Treatment for neuroblastoma in children usually involves a combination of surgery, chemotherapy, radiation therapy, immunotherapy and stem cell transplant, depending on the specific situation. Surgery is usually the first step in treatment, aiming to remove as much of the tumor as possible. Chemotherapy and radiation therapy are used to kill any remaining cancer cells and limit the growth of the cancer, as well as to shrink the tumor and prepare for surgery if it is necessary. Immunotherapy is used to activate or enhance the body’s natural systems to attack the cancer cells, while stem cell transplants can be used to replace stem cells destroyed by cancer or its treatment.

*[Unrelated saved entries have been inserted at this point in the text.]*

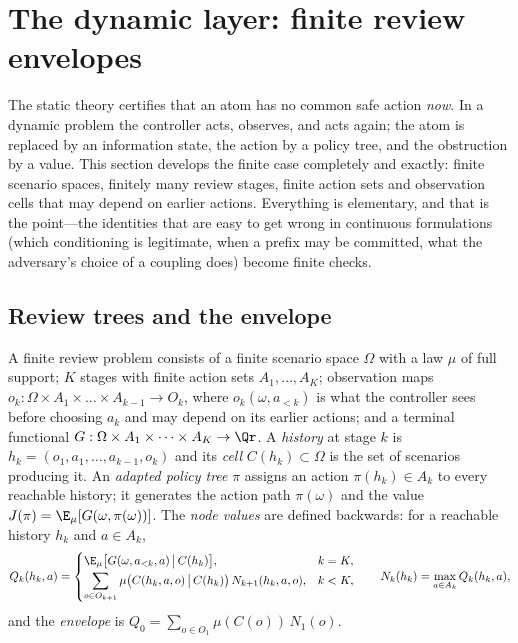 \section{The dynamic layer: finite review envelopes}\label{sec:dynamic}

The static theory certifies that an atom has no common safe action \emph{now}. In a dynamic problem the controller acts, observes, and acts again; the atom is replaced by an information state, the action by a policy tree, and the obstruction by a value. This section develops the finite case completely and exactly: finite scenario spaces, finitely many review stages, finite action sets and observation cells that may depend on earlier actions. Everything is elementary, and that is the point---the identities that are easy to get wrong in continuous formulations (which conditioning is legitimate, when a prefix may be committed, what the adversary's choice of a coupling does) become finite checks.

\subsection{Review trees and the envelope}

\begin{definition}\label{def:tree}
A finite review problem consists of a finite scenario space $\Omega$ with a law $\mu$ of full support; $K$ stages with finite action sets $A_1,\dots,A_K$; observation maps $o_k:\Omega\times A_1\times\dots\times A_{k-1}\to O_k$, where $o_k(\omega,a_{<k})$ is what the controller sees before choosing $a_k$ and may depend on its earlier actions; and a terminal functional $G:\Omega\times A_1\times\dots\times A_K\to\Qr$. A \emph{history} at stage $k$ is $h_k=(o_1,a_1,\dots,a_{k-1},o_k)$ and its \emph{cell} $C(h_k)\subset\Omega$ is the set of scenarios producing it. An \emph{adapted policy tree} $\pi$ assigns an action $\pi(h_k)\in A_k$ to every reachable history; it generates the action path $\pi(\omega)$ and the value $J(\pi)=\E_\mu[G(\omega,\pi(\omega))]$. The \emph{node values} are defined backwards: for a reachable history $h_k$ and $a\in A_k$,
\begin{equation}\label{eq:N}
Q_k(h_k,a)=\begin{cases}\E_\mu\bigl[G(\omega,a_{<k},a)\,\big|\,C(h_k)\bigr], & k=K,\\[2pt]
\displaystyle\sum_{o\in O_{k+1}}\mu\bigl(C(h_k,a,o)\,\big|\,C(h_k)\bigr)\,N_{k+1}(h_k,a,o), & k<K,\end{cases}\qquad
N_k(h_k)=\max_{a\in A_k}Q_k(h_k,a),
\end{equation}
and the \emph{envelope} is $Q_0=\sum_{o\in O_1}\mu(C(o))\,N_1(o)$.
\end{definition}

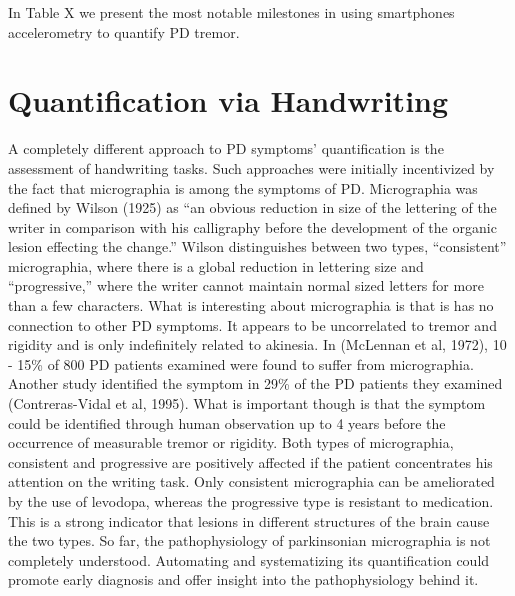 In \textcolor{BurntOrange}{Table X} we present the most notable milestones in using smartphones accelerometry to quantify \gls{PD} tremor. 


\section{Quantification via Handwriting}
\label{sec:handwriting}
A completely different approach to \gls{PD} symptoms' quantification is the assessment of handwriting tasks. Such approaches were initially incentivized by the fact that micrographia is among the symptoms of PD. Micrographia was defined by Wilson (1925) as ``an obvious reduction in size of the lettering of the writer in comparison with his calligraphy before the development of the organic lesion effecting the change.'' Wilson distinguishes between two types, ``consistent'' micrographia, where there is a global reduction in lettering size and ``progressive,'' where the writer cannot maintain normal sized letters for more than a few characters. What is interesting about micrographia is that is has no connection to other \gls{PD} symptoms. It appears to be uncorrelated to tremor and rigidity and is only indefinitely related to akinesia. In (McLennan et al, 1972), 10 - 15\% of 800 \gls{PD} patients examined were found to suffer from micrographia. Another study identified the symptom in 29\% of the \gls{PD} patients they examined (Contreras-Vidal et al, 1995). What is important though is that the symptom could be identified through human observation up to 4 years before the occurrence of measurable tremor or rigidity. 
Both types of micrographia, consistent and progressive are positively affected if the patient concentrates his attention on the writing task. Only consistent micrographia can be ameliorated by the use of levodopa, whereas the progressive type is resistant to medication. This is a strong indicator that lesions in different structures of the brain cause the two types. So far, the pathophysiology of parkinsonian micrographia is not completely understood. Automating and systematizing its quantification could promote early diagnosis and offer insight into the pathophysiology behind it.

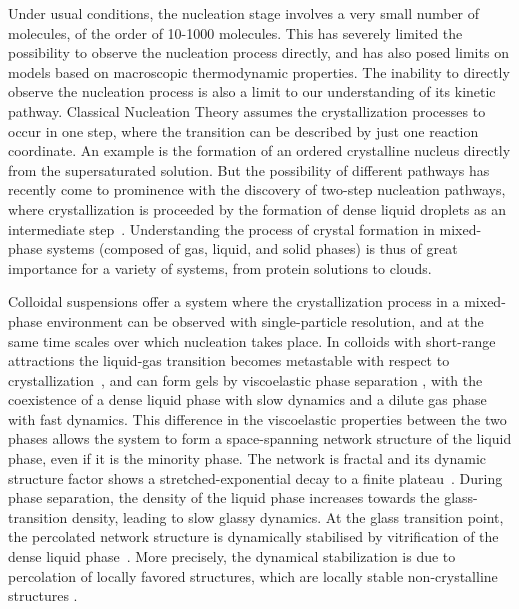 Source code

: \documentclass[12pt]{article}
\begin{document}
Under usual conditions, the nucleation stage involves a very small number of molecules, of the order of 10-1000 molecules.
This has severely limited the possibility to observe the nucleation process directly, and has also posed limits on
models based on macroscopic thermodynamic properties. 
The inability to directly observe the nucleation process is also a limit to our understanding of its kinetic pathway. 
Classical Nucleation Theory assumes the crystallization processes to occur in one step,
where the transition can be described by just one reaction coordinate. An example is the formation of an ordered crystalline nucleus
directly from the supersaturated solution. But the possibility of different pathways has recently come to prominence with
the discovery of two-step nucleation pathways, where crystallization is proceeded by the formation of dense liquid  droplets as an intermediate step~\cite{ten1997enhancement,SearR,savage2009experimental,vekilov2010two,palberg2014crystallization}.
Understanding the process of crystal formation in mixed-phase systems (composed of gas, liquid, and solid phases) is thus
of great importance for a variety of systems, from protein solutions to clouds. 

Colloidal suspensions offer a system where the crystallization process in a mixed-phase environment can be observed with single-particle
resolution, and at the same time scales over which nucleation takes place. In colloids with short-range attractions the liquid-gas transition 
becomes metastable with respect to crystallization~\cite{anderson2002insights,lekkerkerker2011colloids}, and can form gels
by viscoelastic phase separation \cite{tanaka1999colloid,tanaka2000viscoelastic}, with the coexistence of a dense liquid phase with slow dynamics and a dilute gas phase with fast dynamics. 
This difference in the viscoelastic properties between the two phases allows the system to form a space-spanning 
network structure of the liquid phase, even if it is the minority phase. The network is fractal and its dynamic structure factor shows a stretched-exponential decay to a finite
plateau~\cite{krall1998internal,solomon2001dynamic,romer2000sol}. 
During phase separation, the density of the liquid phase increases towards the glass-transition density, leading to slow glassy dynamics.
At the glass transition point, the percolated network structure is dynamically stabilised by vitrification 
of the dense liquid phase~\cite{pusey1993dynamics,ilett1995phase,verhaegh1997transient,tanaka1999colloid,foffi2002,buzzaccaro2007sticky,zaccarelli2007,lu2008gelation,zaccarelli2008gelation,testard2011}.  
More precisely, the dynamical stabilization is due to percolation of locally favored structures, which are locally stable non-crystalline structures \cite{royall2008g}.
\end{document}
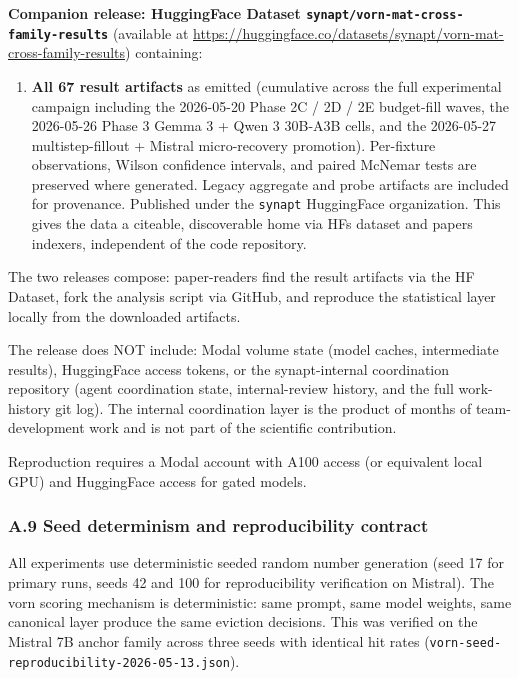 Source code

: \documentclass[
]{article}
\providecommand{\tightlist}{%
  \setlength{\itemsep}{0pt}\setlength{\parskip}{0pt}}
\begin{document}
\textbf{Companion release: HuggingFace Dataset
\texttt{synapt/\allowbreak{}vorn-mat-cross-family-results}} (available at
\href{https://huggingface.co/datasets/synapt/vorn-mat-cross-family-results}{\url{https://huggingface.co/datasets/synapt/vorn-mat-cross-family-results}})
containing:

\begin{enumerate}
\def\labelenumi{\arabic{enumi}.}
\setcounter{enumi}{3}
\tightlist
\item
  \textbf{All 67 result artifacts} as emitted (cumulative across the
  full experimental campaign including the 2026-05-20 Phase 2C / 2D /
  2E budget-fill waves, the 2026-05-26 Phase 3 Gemma 3 + Qwen 3 30B-A3B
  cells, and the 2026-05-27 multistep-fillout + Mistral micro-recovery
  promotion). Per-fixture observations, Wilson
  confidence intervals, and paired McNemar tests are preserved where
  generated. Legacy aggregate and probe artifacts are included for
  provenance. Published under the \texttt{synapt} HuggingFace
  organization. This gives the data a citeable, discoverable home via
  HF\textquotesingle s dataset and papers indexers, independent of the
  code repository.
\end{enumerate}

The two releases compose: paper-readers find the result artifacts via
the HF Dataset, fork the analysis script via GitHub, and reproduce the
statistical layer locally from the downloaded artifacts.

The release does NOT include: Modal volume state (model caches,
intermediate results), HuggingFace access tokens, or the synapt-internal
coordination repository (agent coordination state, internal-review
history, and the full work-history git log). The internal coordination
layer is the product of months of team-development work and is not part
of the scientific contribution.

Reproduction requires a Modal account with A100 access (or equivalent
local GPU) and HuggingFace access for gated models.

\subsubsection{A.9 Seed determinism and reproducibility
contract}\label{a9-seed-determinism-and-reproducibility-contract}

All experiments use deterministic seeded random number generation (seed
17 for primary runs, seeds 42 and 100 for reproducibility verification
on Mistral). The vorn scoring mechanism is deterministic: same prompt,
same model weights, same canonical layer produce the same eviction
decisions. This was verified on the Mistral 7B anchor family across
three seeds with identical hit rates
(\texttt{vorn-seed-reproducibility-2026-05-13.\allowbreak{}json}).
\end{document}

Some of the most common types of chemotherapy used to treat Neuroblastoma are cisplatin, carboplatin, Lomustine, Etoposide, Cyclophosphamide, and Doxorubicin. Additionally, several drugs have been specifically developed to target neuroblastoma, such as dinutuximab and nivolumab.

Finally, clinical trials are increasingly available for the treatment of neuroblastoma, offering access to untested or newly developed treatments that may be more effective than standard treatments.

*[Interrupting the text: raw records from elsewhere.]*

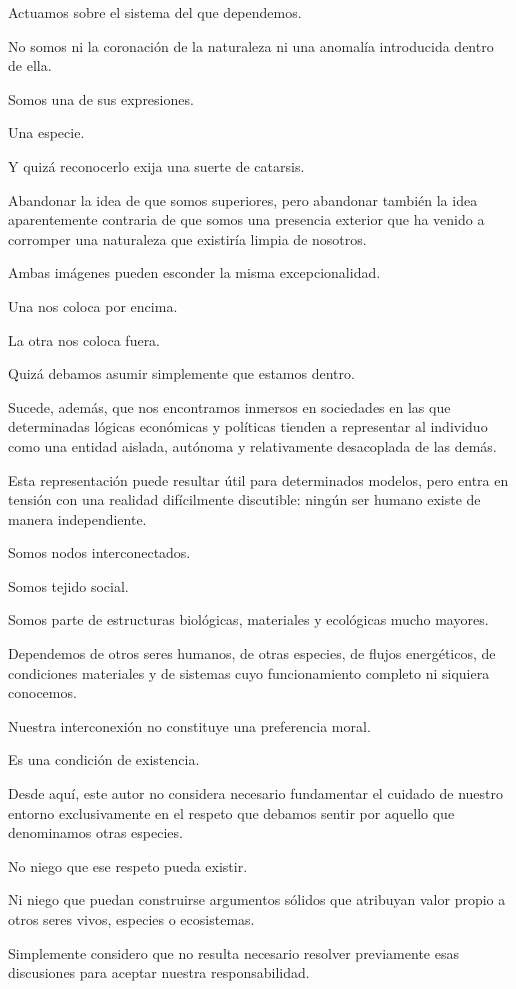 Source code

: \documentclass[12pt,a4paper]{article}
\begin{document}
Actuamos sobre el sistema del que dependemos.

No somos ni la coronación de la naturaleza ni una anomalía introducida dentro de ella.

Somos una de sus expresiones.

Una especie.

Y quizá reconocerlo exija una suerte de catarsis.

Abandonar la idea de que somos superiores, pero abandonar también la idea aparentemente contraria de que somos una presencia exterior que ha venido a corromper una naturaleza que existiría limpia de nosotros.

Ambas imágenes pueden esconder la misma excepcionalidad.

Una nos coloca por encima.

La otra nos coloca fuera.

Quizá debamos asumir simplemente que estamos dentro.

Sucede, además, que nos encontramos inmersos en sociedades en las que determinadas lógicas económicas y políticas tienden a representar al individuo como una entidad aislada, autónoma y relativamente desacoplada de las demás.

Esta representación puede resultar útil para determinados modelos, pero entra en tensión con una realidad difícilmente discutible: ningún ser humano existe de manera independiente.

Somos nodos interconectados.

Somos tejido social.

Somos parte de estructuras biológicas, materiales y ecológicas mucho mayores.

Dependemos de otros seres humanos, de otras especies, de flujos energéticos, de condiciones materiales y de sistemas cuyo funcionamiento completo ni siquiera conocemos.

Nuestra interconexión no constituye una preferencia moral.

Es una condición de existencia.

Desde aquí, este autor no considera necesario fundamentar el cuidado de nuestro entorno exclusivamente en el respeto que debamos sentir por aquello que denominamos otras especies.

No niego que ese respeto pueda existir.

Ni niego que puedan construirse argumentos sólidos que atribuyan valor propio a otros seres vivos, especies o ecosistemas.

Simplemente considero que no resulta necesario resolver previamente esas discusiones para aceptar nuestra responsabilidad.
\end{document}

The best way to reduce the risk of neuroblastoma in children is to be mindful of your child’s health, starting from infancy. Parents should make sure their child’s diet includes plenty of fresh fruits, vegetables, and whole grains, and that they are receiving sufficient nutrition and exercise. Additionally, parents should regularly monitor their child’s development and watch for any unusual activity or symptoms which could indicate the presence of neuroblastoma. Additionally, if possible, parents should avoid exposing their child to environmental toxins and radiation, as these can increase the risk of neuroblastoma. Lastly, it is important to get regular checkups, as early detection and treatment is key to reducing the risk of neuroblastoma.

Gender differences?

Yes, there are gender-specific differences in the presentation and management of Neuroblastoma in children. For example, in most cases, girls are more likely to present with localized tumors than boys. Boys more commonly present with more advanced tumors that have already spread to other parts of the body, such as the bone marrow, lymph nodes and liver. This can affect how the cancer is treated, as localized tumors are usually treated with surgery or radiation, whereas more advanced tumors may require a combination of chemotherapy and other treatments such as monoclonal antibody therapy or stem cell transplantation. Additionally, boys are more likely to have tumor-associated genetic mutations that may affect the treatment options available.


A well-balanced nutritional program is crucial for managing Neuroblastoma in children. Good nutrition helps to boost the child’s immune system, supports better management of symptoms, and helps in the recovery process. A nutrition plan should include the right balance of carbohydrates, protein, fats, vitamins and minerals. It should include plenty of fluids to keep the child hydrated and help to avoid dehydration. If the child is having any difficulty eating, the nutritionist may recommend a specialized formula that can provide extra protein, fluid, and calories. Good nutrition also helps to control any side effects of treatment, such as nausea and loss of appetite.

Physical Activity

Physical activity is important for any person, especially for children. In the case of Neuroblastoma, physical activity can have a beneficial effect for children as it can help them both physically and mentally. Physically, activity helps to keep the body strong and healthy, which can help support the body’s ability to fight the disease. Activity can also help reduce stress, anxiety, and fatigue, which are known side effects of the disease. Mentally, physical activity can help improve cognitive and physical development, help increase concentration and mood, and can even help improve the quality of life for children with Neuroblastoma. Ultimately, physical activity can be beneficial for Neuroblastoma patients, as it can have positive effects on the body’s ability to fight the disease and can help improve their quality of life.